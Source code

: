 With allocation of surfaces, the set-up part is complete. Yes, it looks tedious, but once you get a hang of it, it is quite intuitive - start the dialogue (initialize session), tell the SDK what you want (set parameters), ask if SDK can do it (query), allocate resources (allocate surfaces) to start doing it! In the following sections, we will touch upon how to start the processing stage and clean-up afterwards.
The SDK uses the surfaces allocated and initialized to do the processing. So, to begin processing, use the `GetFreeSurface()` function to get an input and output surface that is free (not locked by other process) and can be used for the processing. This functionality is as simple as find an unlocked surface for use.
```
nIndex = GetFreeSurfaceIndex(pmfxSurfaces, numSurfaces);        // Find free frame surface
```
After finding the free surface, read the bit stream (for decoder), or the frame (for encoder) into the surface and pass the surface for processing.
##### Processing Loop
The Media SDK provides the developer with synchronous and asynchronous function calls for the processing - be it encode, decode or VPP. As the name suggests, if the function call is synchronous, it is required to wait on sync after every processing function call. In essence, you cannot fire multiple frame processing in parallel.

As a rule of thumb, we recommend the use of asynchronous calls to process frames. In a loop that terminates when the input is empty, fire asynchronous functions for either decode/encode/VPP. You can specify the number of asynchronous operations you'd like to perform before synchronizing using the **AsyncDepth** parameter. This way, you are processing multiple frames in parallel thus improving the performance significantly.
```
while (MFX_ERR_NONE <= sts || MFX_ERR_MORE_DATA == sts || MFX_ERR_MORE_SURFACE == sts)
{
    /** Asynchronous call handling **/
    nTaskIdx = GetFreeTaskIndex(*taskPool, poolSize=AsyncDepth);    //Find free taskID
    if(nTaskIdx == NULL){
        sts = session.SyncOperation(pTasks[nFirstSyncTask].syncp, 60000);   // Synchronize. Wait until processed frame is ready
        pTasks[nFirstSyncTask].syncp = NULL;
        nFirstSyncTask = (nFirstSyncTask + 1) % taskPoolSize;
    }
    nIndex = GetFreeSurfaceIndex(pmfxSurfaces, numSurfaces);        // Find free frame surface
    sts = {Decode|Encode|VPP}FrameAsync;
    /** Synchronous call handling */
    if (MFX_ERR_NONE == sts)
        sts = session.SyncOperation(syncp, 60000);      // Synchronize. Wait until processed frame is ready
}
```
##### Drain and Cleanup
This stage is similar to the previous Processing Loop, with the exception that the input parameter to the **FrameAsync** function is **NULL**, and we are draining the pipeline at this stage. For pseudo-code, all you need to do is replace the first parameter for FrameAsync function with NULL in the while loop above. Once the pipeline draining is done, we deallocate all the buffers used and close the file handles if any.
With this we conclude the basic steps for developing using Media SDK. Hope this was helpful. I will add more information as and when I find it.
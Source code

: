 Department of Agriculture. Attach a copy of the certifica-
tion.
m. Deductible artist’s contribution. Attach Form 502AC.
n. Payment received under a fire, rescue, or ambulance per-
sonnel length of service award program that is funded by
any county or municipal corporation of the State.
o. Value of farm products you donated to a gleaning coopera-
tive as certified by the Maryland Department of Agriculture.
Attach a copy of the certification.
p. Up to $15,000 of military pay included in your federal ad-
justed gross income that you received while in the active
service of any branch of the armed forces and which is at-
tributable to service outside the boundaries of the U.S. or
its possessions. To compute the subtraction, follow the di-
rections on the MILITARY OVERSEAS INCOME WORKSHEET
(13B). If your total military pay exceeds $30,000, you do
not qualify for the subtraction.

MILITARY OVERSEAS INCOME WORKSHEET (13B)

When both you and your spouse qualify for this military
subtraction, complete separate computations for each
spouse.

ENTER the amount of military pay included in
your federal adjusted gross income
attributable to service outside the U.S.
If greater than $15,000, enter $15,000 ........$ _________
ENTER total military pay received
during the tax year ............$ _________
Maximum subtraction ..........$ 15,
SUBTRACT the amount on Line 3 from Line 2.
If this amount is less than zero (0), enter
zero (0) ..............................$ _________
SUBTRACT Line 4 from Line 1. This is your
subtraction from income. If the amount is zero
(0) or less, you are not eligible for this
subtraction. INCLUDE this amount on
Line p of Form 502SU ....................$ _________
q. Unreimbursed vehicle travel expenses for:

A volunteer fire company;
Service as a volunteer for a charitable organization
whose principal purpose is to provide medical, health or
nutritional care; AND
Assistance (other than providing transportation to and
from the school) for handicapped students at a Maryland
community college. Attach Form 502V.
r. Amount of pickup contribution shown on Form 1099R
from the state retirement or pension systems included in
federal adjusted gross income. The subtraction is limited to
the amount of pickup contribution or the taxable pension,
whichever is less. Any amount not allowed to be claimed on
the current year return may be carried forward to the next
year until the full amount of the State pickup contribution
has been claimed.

Assignment:
Every line from the one containing "subtraction, complete separate" to the final line of the listing above should be set down exactly, with nothing added.

Exercise response:
subtraction, complete separate computations for each
spouse.

ENTER the amount of military pay included in
your federal adjusted gross income
attributable to service outside the U.S.
If greater than $15,000, enter $15,000 ........$ _________
ENTER total military pay received
during the tax year ............$ _________
Maximum subtraction ..........$ 15,
SUBTRACT the amount on Line 3 from Line 2.
If this amount is less than zero (0), enter
zero (0) ..............................$ _________
SUBTRACT Line 4 from Line 1. This is your
subtraction from income. If the amount is zero
(0) or less, you are not eligible for this
subtraction. INCLUDE this amount on
Line p of Form 502SU ....................$ _________
q. Unreimbursed vehicle travel expenses for:

A volunteer fire company;
Service as a volunteer for a charitable organization
whose principal purpose is to provide medical, health or
nutritional care; AND
Assistance (other than providing transportation to and
from the school) for handicapped students at a Maryland
community college. Attach Form 502V.
r. Amount of pickup contribution shown on Form 1099R
from the state retirement or pension systems included in
federal adjusted gross income. The subtraction is limited to
the amount of pickup contribution or the taxable pension,
whichever is less. Any amount not allowed to be claimed on
the current year return may be carried forward to the next
year until the full amount of the State pickup contribution
has been claimed.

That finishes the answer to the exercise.